[Start of Attachment]
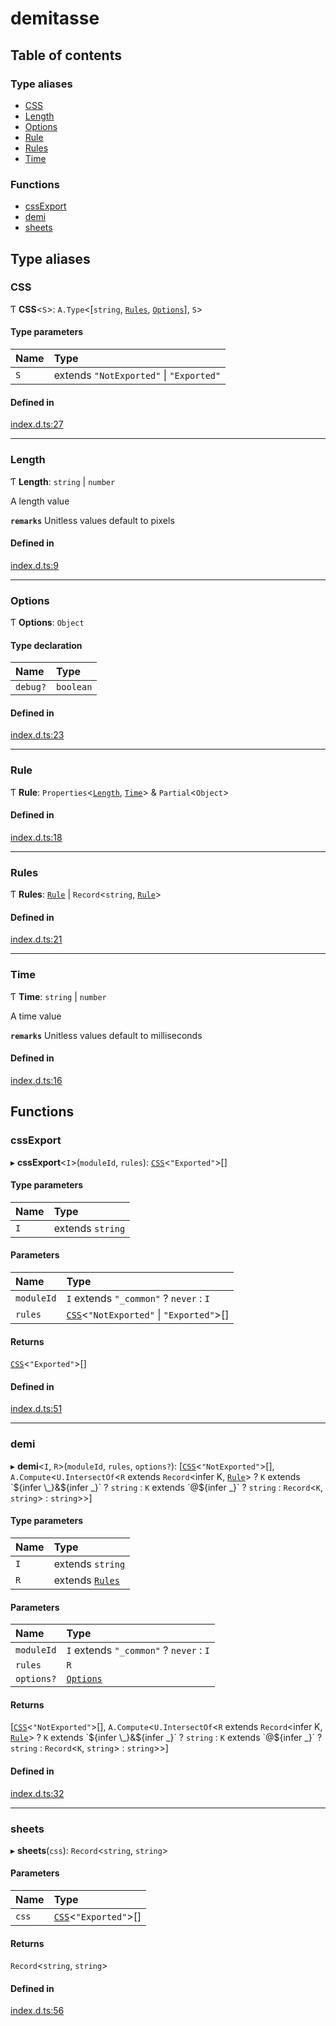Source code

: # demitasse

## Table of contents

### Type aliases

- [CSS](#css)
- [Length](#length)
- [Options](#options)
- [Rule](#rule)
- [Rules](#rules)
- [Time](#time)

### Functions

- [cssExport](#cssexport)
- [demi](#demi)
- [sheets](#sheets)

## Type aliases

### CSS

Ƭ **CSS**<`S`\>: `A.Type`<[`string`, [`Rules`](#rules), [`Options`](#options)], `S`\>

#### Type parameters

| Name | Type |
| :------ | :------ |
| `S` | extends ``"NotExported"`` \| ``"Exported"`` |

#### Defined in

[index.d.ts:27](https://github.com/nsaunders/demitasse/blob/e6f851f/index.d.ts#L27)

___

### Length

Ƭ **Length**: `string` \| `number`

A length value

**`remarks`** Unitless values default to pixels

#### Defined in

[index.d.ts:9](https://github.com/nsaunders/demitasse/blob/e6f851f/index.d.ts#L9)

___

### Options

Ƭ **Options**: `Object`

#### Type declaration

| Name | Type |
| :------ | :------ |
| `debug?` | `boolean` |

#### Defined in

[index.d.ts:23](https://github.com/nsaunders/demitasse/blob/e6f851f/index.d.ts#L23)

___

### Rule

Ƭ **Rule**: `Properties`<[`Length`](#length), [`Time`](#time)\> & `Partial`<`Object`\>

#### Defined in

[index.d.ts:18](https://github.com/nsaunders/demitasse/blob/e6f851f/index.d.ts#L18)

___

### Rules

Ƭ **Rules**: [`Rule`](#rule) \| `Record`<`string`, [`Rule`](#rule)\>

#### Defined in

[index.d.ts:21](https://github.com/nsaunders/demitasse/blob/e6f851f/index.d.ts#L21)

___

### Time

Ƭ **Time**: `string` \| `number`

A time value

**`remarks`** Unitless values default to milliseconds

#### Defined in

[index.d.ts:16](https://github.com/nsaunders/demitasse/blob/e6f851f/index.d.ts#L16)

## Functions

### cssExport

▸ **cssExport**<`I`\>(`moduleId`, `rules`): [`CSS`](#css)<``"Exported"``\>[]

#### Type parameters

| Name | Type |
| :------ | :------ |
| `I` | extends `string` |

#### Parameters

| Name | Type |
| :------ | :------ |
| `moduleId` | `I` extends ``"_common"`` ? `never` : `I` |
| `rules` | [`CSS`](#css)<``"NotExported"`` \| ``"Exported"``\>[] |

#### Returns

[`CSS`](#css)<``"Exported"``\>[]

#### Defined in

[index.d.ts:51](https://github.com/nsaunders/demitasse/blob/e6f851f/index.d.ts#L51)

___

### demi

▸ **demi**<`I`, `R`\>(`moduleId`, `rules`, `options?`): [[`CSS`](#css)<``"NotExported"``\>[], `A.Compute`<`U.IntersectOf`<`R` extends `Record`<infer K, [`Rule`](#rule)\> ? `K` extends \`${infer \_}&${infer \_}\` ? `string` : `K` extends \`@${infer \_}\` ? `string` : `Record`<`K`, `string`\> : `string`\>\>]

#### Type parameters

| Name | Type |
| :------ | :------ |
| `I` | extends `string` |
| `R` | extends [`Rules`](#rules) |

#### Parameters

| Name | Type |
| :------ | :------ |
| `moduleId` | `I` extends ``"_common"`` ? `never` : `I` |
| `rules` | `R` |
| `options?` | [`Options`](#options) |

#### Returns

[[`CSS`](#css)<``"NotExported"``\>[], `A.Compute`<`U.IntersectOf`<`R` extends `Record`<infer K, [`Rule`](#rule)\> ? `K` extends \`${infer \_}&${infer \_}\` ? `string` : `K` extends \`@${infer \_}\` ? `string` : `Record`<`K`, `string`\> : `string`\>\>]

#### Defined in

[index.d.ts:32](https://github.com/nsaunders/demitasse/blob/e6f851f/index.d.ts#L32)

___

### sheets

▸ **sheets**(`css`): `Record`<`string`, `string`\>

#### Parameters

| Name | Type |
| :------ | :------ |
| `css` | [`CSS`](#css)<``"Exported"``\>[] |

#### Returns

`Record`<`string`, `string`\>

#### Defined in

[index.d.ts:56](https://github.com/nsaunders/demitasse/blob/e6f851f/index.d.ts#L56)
[End of Attachment]
[Start of Attachment]
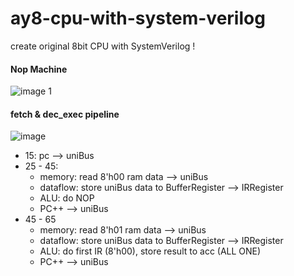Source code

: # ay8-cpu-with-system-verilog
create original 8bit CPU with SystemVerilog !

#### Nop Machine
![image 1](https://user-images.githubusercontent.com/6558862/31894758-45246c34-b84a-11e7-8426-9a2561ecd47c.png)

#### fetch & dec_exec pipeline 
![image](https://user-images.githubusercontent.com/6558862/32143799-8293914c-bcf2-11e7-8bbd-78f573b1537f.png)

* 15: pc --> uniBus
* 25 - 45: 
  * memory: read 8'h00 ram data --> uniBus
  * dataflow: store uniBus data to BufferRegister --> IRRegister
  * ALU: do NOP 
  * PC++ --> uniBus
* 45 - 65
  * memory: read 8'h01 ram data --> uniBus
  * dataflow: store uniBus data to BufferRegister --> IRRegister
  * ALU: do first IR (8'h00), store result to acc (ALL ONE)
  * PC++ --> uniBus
[End of Attachment]
*What you should do*.
Filter the records for lines containing the word "with" and copy each one.

*Solution to this exercise*.
: # ay8-cpu-with-system-verilog
create original 8bit CPU with SystemVerilog !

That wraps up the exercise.